De acordo com o jornal Extra, com informações do canal BFM TV, o gravador que fez o registro foi recuperado em maio de 2011. Nele, foi possível entender que aconteceu algo fora do controle da cabine de comando.
"Que diabos está acontecendo? Não entendo o que está acontecendo", disse o co-piloto. Em terra, um capitão notou o sinal de alerta e pediu retorno. "Ei, o que diabos você está fazendo?", questionou.
Piloto e o co-piloto não souberam o que responder. Àquele momento, eles não sabiam que os dados recebidos estavam errados. "Não tenho mais o controle do avião", assumiu o piloto. Pouco depois, a aeronave despencou.
Solicitação dos familiares
A divulgação do áudio foi solicitada pela defesa dos familiares de algumas das vítimas, organizados na associação Entraide et Solidarité AF447.
De acordo com os advogados do grupo, ouvir o áudio dos pilotos era "absolutamente essencial para a busca da verdade". "Para as famílias das vítimas, foi muito importante [ouvir os últimos registros]. Muitas pessoas dormiam, foram despertadas pela morte", acrescentaram.
"Eu temia este momento e foi ainda mais forte do que eu poderia imaginar", reagiu Corinne Soulas, cuja filha morreu no acidente. "Os pilotos estavam perdidos, não sabiam o que os esperava, estavam na incompreensão total".
Ophélie Toulliou, que perdeu seu irmão, disse ter ouvido três pilotos "que enfrentaram uma situação que não compreendiam e que os sobrepujou completamente, pessoas que demonstraram ter um sangue frio extraordinário e que ouvimos lutar até o final".
Relembre o caso
Morreram, na tragédia, 216 passageiros e 12 tripulantes. Foi o desastre mais mortal da história da Air France.
Conforme o Extra, os primeiros destroços do avião e os corpos das vítimas foram encontrados nos primeiros dias após a tragédia. Porém, a fuselagem do veículo só foi localizada em abril de 2011, a 3,9 mil metros de profundidade.
As caixas-pretas foram recuperadas um mês depois. Foram elas que confirmaram que os pilotos, desorientados pelo congelamento das sondas Pilot, que servem para medir a velocidade do avião, não conseguiram recuperar a sustentação da aeronave.
'Nos unimos ao sofrimento'
Um porta-voz da Airbus que participou do julgamento também se emocionou ao ouvir as gravações. "Nós nos unimos ao sofrimento das pessoas próximas dos pilotos e das vítimas, revivido pela escuta desta gravação".

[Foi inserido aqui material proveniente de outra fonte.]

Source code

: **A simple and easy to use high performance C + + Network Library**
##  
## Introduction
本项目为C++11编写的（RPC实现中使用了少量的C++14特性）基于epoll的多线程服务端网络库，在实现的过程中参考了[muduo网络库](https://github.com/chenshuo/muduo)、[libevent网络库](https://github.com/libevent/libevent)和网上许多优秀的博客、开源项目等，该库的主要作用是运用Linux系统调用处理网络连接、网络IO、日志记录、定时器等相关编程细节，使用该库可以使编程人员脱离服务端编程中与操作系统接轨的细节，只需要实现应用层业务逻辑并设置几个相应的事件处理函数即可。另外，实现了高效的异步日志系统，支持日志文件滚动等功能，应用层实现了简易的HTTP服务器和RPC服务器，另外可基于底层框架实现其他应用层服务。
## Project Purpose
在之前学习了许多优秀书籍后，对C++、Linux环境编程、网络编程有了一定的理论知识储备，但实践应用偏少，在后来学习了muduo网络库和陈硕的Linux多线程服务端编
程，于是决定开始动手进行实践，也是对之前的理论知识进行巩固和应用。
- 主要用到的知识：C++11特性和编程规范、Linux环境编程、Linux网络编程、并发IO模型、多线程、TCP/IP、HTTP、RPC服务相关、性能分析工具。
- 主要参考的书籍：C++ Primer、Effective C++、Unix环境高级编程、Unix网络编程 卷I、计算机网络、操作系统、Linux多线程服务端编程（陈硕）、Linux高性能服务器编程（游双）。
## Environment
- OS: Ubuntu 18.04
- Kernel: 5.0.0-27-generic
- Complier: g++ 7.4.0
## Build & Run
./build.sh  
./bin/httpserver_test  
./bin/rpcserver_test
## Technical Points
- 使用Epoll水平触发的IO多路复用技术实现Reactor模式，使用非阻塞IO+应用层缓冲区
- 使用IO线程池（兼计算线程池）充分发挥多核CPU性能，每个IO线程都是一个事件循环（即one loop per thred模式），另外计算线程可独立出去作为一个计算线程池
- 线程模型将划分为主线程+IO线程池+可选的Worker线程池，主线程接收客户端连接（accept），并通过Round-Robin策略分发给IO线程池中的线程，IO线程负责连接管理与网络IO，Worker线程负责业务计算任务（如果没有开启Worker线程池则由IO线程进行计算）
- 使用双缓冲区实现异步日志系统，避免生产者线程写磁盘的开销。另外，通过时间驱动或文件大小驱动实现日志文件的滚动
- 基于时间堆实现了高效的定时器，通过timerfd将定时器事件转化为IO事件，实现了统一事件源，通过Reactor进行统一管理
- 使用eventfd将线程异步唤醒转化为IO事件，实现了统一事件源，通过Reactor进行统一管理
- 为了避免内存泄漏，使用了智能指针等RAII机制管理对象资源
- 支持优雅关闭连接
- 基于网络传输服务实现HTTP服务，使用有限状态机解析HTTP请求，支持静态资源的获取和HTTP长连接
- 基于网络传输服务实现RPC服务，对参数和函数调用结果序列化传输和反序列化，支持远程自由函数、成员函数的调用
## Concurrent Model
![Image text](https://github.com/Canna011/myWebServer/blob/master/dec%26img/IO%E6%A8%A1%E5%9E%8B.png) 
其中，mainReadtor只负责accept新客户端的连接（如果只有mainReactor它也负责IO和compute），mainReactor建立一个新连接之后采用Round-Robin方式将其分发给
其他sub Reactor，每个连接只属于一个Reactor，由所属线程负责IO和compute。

Na manhã desta segunda (17), o tribunal assistiu a dois vídeos da Airbus, um deles descrevendo as manobras que os pilotos deveriam ter realizado para controlar a situação. Os vídeos foram considerados pelas partes civis como dignos de um "mundo ideal" e não da "realidade".
À tarde, a defesa da fabricante, que refuta qualquer sanção penal, questionou especialistas do primeiro colegiado encarregado da instrução sobre as regras de pilotagem, a atitude da tripulação frente à condição meteorológica e o fato de o co-piloto, "o menos experiente", estar no comando.
"Para os senhores, a tripulação identificou a pane?", questionou Simon Ndiaye. Os pilotos tinham sido treinados em um procedimento para o caso em que as velocidades não fossem "coerentes entre si"; mas, desta vez, não havia dado sobre "velocidade em absoluto", explicou o especialista.
"Houve uma espécie de atordoamento, pois os elementos que eles tinham não correspondiam à imagem mental" do que haviam aprendido, descreveu.
O segundo conselho da Airbus questionou se a resistência ao efeito surpresa faz parte dos critérios de recrutamento dos pilotos. "Entre os militares, sim, mas entre os pilotos civis, não", respondeu o especialista. Para estes últimos, "o critério fundamental é o respeito aos procedimentos".